→ **EXERCISE GOAL**
Using the data below, return all lines in which "widehat" appears.

→ **STUDY MATERIAL**

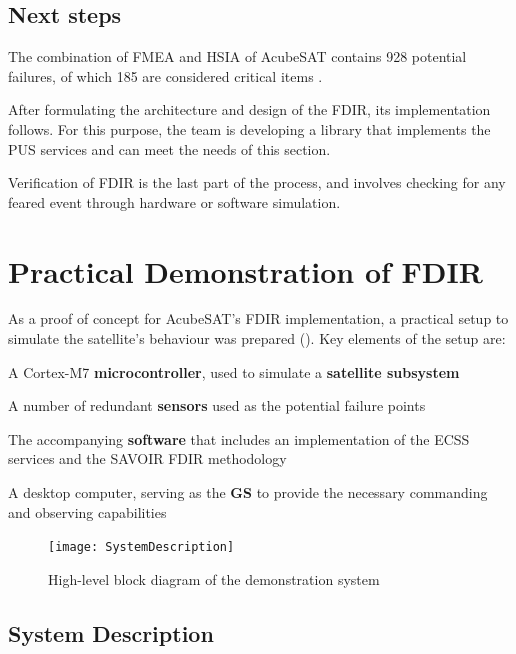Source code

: \documentclass[a4paper,nobib,final]{tufte-book}
\begin{document}
\section{Next steps}
The combination of \acs{FMEA} and \acs{HSIA} of AcubeSAT contains 928 potential failures, of which 185 are considered critical items \autocite{retselis_acubesat_fmea_2020}.

After formulating the architecture and design of the \acs{FDIR}, its implementation follows. For this purpose, the team is developing a library that implements the \acs{PUS} services and can meet the needs of this section.

Verification of \acs{FDIR} is the last part of the process, and involves checking for any feared event through hardware or software simulation.

\chapter{Practical Demonstration of \acs{FDIR}}
\label{cap:practical}

As a proof of concept for AcubeSAT's \ac{FDIR} implementation, a practical setup to simulate the satellite's behaviour was prepared (). Key elements of the setup are:
\begin{compactitem}
	\item A Cortex-M7 \textbf{microcontroller}, used to simulate a \textbf{satellite subsystem}
	\item A number of redundant \textbf{sensors} used as the potential failure points
	\item The accompanying \textbf{software} that includes an implementation of the \acs{ECSS} services and the \acs{SAVOIR} \acs{FDIR} methodology
	\item A desktop computer, serving as the \textbf{\acl{GS}} to provide the necessary commanding and observing capabilities
\end{compactitem}

\begin{figure}[h]
	\texttt{[image: SystemDescription]}
	\caption{High-level block diagram of the demonstration system}
	\label{fig:block}
\end{figure}

\pagebreak[4]
\section{System Description}
\end{document}
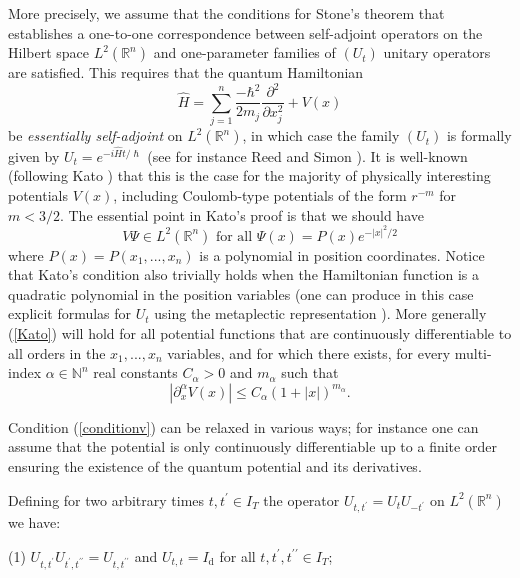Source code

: \documentclass[12pt]{article}%
\begin{document}
More precisely, we assume that the conditions for Stone's theorem that
establishes a one-to-one correspondence between self-adjoint operators on the
Hilbert space $L^{2}(\mathbb{R}^{n})$ and one-parameter families of $(U_{t})$
unitary operators are satisfied. This requires that the quantum Hamiltonian
\begin{equation}
\widehat{H}=\sum_{j=1}^{n}\frac{-\hbar^{2}}{2m_{j}}\frac{\partial^{2}%
}{\partial x_{j}^{2}}+V(x) \label{hamop}%
\end{equation}
be \textit{essentially self-adjoint} on $L^{2}(\mathbb{R}^{n})$, in which case
the family $(U_{t})$ is formally given by $U_{t}=e^{-i\widehat{H}t/\hslash}$
(see for instance Reed and Simon \cite{reedsimon}). It is well-known
(following Kato \cite{Kato}) that this is the case for the majority of
physically interesting potentials $V(x)$, including Coulomb-type potentials of
the form $r^{-m}$ for $m<3/2$. The essential point in Kato's proof is that we
should have
\begin{equation}
V\Psi\in L^{2}(\mathbb{R}^{n})\text{ for all }\Psi(x)=P(x)e^{-|x|^{2}/2}
\label{Kato}%
\end{equation}
where $P(x)=P(x_{1},...,x_{n})$ is a polynomial in position coordinates.
Notice that Kato's condition also trivially holds when the Hamiltonian
function is a quadratic polynomial in the position variables (one can produce
in this case explicit formulas for $U_{t}$ using the metaplectic
representation \cite{ICP,Birk}). More generally (\ref{Kato}) will hold for all
potential functions that are continuously differentiable to all orders in the
$x_{1},...,x_{n}$ variables, and for which there exists, for every multi-index
$\alpha\in\mathbb{N}^{n}$ real constants $C_{\alpha}>0$ and $m_{\alpha}$ such
that%
\begin{equation}
|\partial_{x}^{\alpha}V(x)|\leq C_{\alpha}(1+|x|)^{m_{\alpha}}.
\label{conditionv}%
\end{equation}


Condition (\ref{conditionv}) can be relaxed in various ways; for instance one
can assume that the potential is only continuously differentiable up to a
finite order ensuring the existence of the quantum potential and its derivatives.

Defining for two arbitrary times $t,t^{\prime}\in I_{T}$ the operator
$U_{t,t^{\prime}}=U_{t}U_{-t^{\prime}}$ on $L^{2}(\mathbb{R}^{n})$ we
have:\medskip

(1) $U_{t,t^{\prime}}U_{t^{\prime},t^{\prime\prime}}=U_{t,t^{\prime\prime}}$
and $U_{t,t}=I_{\mathrm{d}}$ for all $t,t^{\prime},t^{\prime\prime}\in I_{T}$;
\end{document}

→ **OUTPUT BELOW**
\widehat{H}=\sum_{j=1}^{n}\frac{-\hbar^{2}}{2m_{j}}\frac{\partial^{2}%
the family $(U_{t})$ is formally given by $U_{t}=e^{-i\widehat{H}t/\hslash}$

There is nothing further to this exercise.